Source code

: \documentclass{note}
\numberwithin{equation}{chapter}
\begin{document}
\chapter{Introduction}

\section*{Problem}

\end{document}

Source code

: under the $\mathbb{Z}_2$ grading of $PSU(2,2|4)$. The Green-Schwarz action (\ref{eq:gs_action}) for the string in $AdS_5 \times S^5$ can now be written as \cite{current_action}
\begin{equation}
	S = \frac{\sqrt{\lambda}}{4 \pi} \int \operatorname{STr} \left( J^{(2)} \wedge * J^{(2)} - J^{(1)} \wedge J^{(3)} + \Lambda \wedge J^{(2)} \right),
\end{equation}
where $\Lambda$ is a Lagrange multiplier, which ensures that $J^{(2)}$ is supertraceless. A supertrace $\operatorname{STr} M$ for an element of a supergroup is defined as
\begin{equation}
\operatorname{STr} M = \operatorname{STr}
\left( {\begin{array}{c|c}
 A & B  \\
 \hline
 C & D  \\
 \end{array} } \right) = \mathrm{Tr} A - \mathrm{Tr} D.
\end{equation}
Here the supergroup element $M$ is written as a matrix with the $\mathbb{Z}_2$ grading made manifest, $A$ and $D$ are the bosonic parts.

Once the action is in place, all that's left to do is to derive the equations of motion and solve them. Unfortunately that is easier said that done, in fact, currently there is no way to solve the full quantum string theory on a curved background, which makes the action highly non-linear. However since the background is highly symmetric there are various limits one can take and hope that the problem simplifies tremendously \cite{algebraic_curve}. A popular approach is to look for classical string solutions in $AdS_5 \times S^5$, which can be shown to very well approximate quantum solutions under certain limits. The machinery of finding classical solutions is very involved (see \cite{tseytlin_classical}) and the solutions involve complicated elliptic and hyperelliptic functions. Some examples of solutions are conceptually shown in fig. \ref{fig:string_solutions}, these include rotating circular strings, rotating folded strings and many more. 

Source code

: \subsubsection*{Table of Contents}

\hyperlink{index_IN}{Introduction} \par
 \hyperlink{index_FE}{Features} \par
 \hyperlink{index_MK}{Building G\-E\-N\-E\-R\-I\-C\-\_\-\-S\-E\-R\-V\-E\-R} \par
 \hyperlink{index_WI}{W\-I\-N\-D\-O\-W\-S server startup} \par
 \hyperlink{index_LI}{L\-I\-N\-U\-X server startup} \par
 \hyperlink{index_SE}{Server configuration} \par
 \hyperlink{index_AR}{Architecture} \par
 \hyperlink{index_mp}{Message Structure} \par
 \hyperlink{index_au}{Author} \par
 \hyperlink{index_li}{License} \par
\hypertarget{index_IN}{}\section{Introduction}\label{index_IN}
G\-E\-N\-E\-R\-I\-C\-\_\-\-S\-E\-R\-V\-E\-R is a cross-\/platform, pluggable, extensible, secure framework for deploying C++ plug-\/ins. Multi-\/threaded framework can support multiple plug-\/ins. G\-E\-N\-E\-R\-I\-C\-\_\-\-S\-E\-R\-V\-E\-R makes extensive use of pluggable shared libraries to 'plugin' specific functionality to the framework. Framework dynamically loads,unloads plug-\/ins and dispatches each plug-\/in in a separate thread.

Exercise requirements> Whenever a line above has the word "cite" in it, copy that line.

Result of this task>
: under the $\mathbb{Z}_2$ grading of $PSU(2,2|4)$. The Green-Schwarz action (\ref{eq:gs_action}) for the string in $AdS_5 \times S^5$ can now be written as \cite{current_action}
Once the action is in place, all that's left to do is to derive the equations of motion and solve them. Unfortunately that is easier said that done, in fact, currently there is no way to solve the full quantum string theory on a curved background, which makes the action highly non-linear. However since the background is highly symmetric there are various limits one can take and hope that the problem simplifies tremendously \cite{algebraic_curve}. A popular approach is to look for classical string solutions in $AdS_5 \times S^5$, which can be shown to very well approximate quantum solutions under certain limits. The machinery of finding classical solutions is very involved (see \cite{tseytlin_classical}) and the solutions involve complicated elliptic and hyperelliptic functions. Some examples of solutions are conceptually shown in fig. \ref{fig:string_solutions}, these include rotating circular strings, rotating folded strings and many more. 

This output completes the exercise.